### WHAT IS REQUIRED:
Below are the entries; return every line among them that holds the word "中药词典".

### DATA:
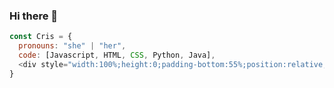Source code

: ### Hi there 👋

```javascript
const Cris = {
  pronouns: "she" | "her",
  code: [Javascript, HTML, CSS, Python, Java],
  <div style="width:100%;height:0;padding-bottom:55%;position:relative;"><iframe src="https://giphy.com/embed/4rZA5D22301iMgrUNd" width="100%" height="100%" style="position:absolute" frameBorder="0" class="giphy-embed" allowFullScreen></iframe></div><p><a href="https://giphy.com/gifs/tecnicageracao-4rZA5D22301iMgrUNd">via GIPHY</a></p>
}
```
<!--
**QuantiumDev09/quantiumdev09** is a ✨ _special_ ✨ repository because its `README.md` (this file) appears on your GitHub profile.

Here are some ideas to get you started:

- 🔭 I’m currently working on ...
- 🌱 I’m currently learning ...
- 👯 I’m looking to collaborate on ...
- 🤔 I’m looking for help with ...
- 💬 Ask me about ...
- 📫 How to reach me: ...
- 😄 Pronouns: ...
- ⚡ Fun fact: ...
-->
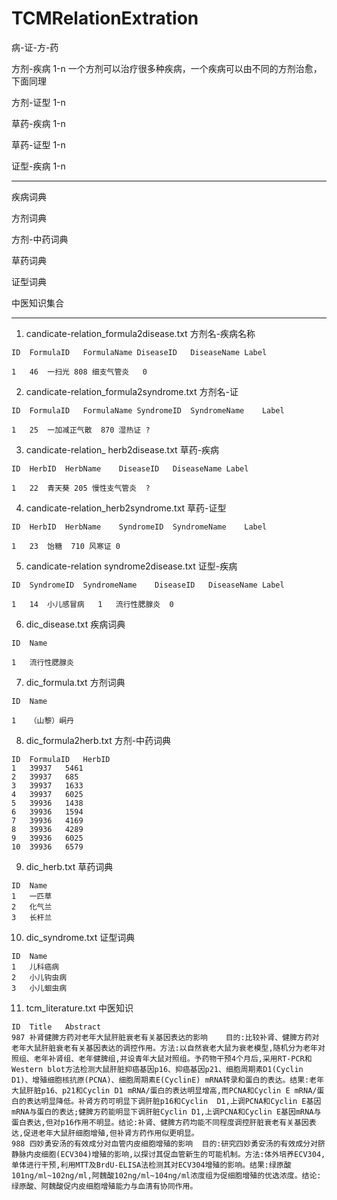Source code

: # TCMRelationExtration

病-证-方-药

方剂-疾病 1-n 一个方剂可以治疗很多种疾病，一个疾病可以由不同的方剂治愈，下面同理

方剂-证型 1-n

草药-疾病 1-n

草药-证型 1-n

证型-疾病 1-n

---

疾病词典

方剂词典

方剂-中药词典

草药词典

证型词典

中医知识集合

---

1. candicate-relation_formula2disease.txt 方剂名-疾病名称

```
ID	FormulaID	FormulaName	DiseaseID	DiseaseName	Label

1	46	一扫光	808	细支气管炎	0
```

2. candicate-relation_formula2syndrome.txt 方剂名-证

```
ID	FormulaID	FormulaName	SyndromeID	SyndromeName	Label

1	25	一加减正气散	870	湿热证	?
```
3. candicate-relation_ herb2disease.txt 草药-疾病

```
ID	HerbID	HerbName	DiseaseID	DiseaseName	Label

1	22	青天葵	205	慢性支气管炎	?
```
 
4. candicate-relation_herb2syndrome.txt 草药-证型

```
ID	HerbID	HerbName	SyndromeID	SyndromeName	Label

1	23	饴糖	710	风寒证	0
```

5. candicate-relation syndrome2disease.txt 证型-疾病

```
ID	SyndromeID	SyndromeName	DiseaseID	DiseaseName	Label

1	14	小儿感冒病	1	流行性腮腺炎	0
```

6. dic_disease.txt 疾病词典

```
ID	Name

1	流行性腮腺炎
```

7. dic_formula.txt 方剂词典

```
ID	Name

1	（山黎）峒丹
```

8.  dic_formula2herb.txt 方剂-中药词典

```
ID	FormulaID	HerbID
1	39937	5461
2	39937	685
3	39937	1633
4	39937	6025
5	39936	1438
6	39936	1594
7	39936	4169
8	39936	4289
9	39936	6025
10	39936	6579
```

9. dic_herb.txt 草药词典

```
ID	Name
1	一匹草
2	化气兰
3	长杆兰
```

10. dic_syndrome.txt 证型词典

```
ID	Name
1	儿科癌病
2	小儿钩虫病
3	小儿蛔虫病
```

11. tcm_literature.txt 中医知识

```
ID	Title	Abstract
987	补肾健脾方药对老年大鼠肝脏衰老有关基因表达的影响	目的:比较补肾、健脾方药对老年大鼠肝脏衰老有关基因表达的调控作用。方法:以自然衰老大鼠为衰老模型,随机分为老年对照组、老年补肾组、老年健脾组,并设青年大鼠对照组。予药物干预4个月后,采用RT-PCR和Western blot方法检测大鼠肝脏抑癌基因p16、抑癌基因p21、细胞周期素D1(Cyclin D1)、增殖细胞核抗原(PCNA)、细胞周期素E(CyclinE) mRNA转录和蛋白的表达。结果:老年大鼠肝脏p16、p21和Cyclin D1 mRNA/蛋白的表达明显增高,而PCNA和Cyclin E mRNA/蛋白的表达明显降低。补肾方药可明显下调肝脏p16和Cyclin  D1,上调PCNA和Cyclin E基因mRNA与蛋白的表达;健脾方药能明显下调肝脏Cyclin D1,上调PCNA和Cyclin E基因mRNA与蛋白表达,但对p16作用不明显。结论:补肾、健脾方药均能不同程度调控肝脏衰老有关基因表达,促进老年大鼠肝细胞增殖,但补肾方药作用似更明显。
988	四妙勇安汤的有效成分对血管内皮细胞增殖的影响	目的:研究四妙勇安汤的有效成分对脐静脉内皮细胞(ECV304)增殖的影响,以探讨其促血管新生的可能机制。方法:体外培养ECV304,单体进行干预,利用MTT及BrdU-ELISA法检测其对ECV304增殖的影响。结果:绿原酸101ng/ml~102ng/ml,阿魏酸102ng/ml~104ng/ml浓度组为促细胞增殖的优选浓度。结论:绿原酸、阿魏酸促内皮细胞增殖能力与血清有协同作用。
```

### OUTPUT OF THE EXERCISE:
方剂-中药词典
8.  dic_formula2herb.txt 方剂-中药词典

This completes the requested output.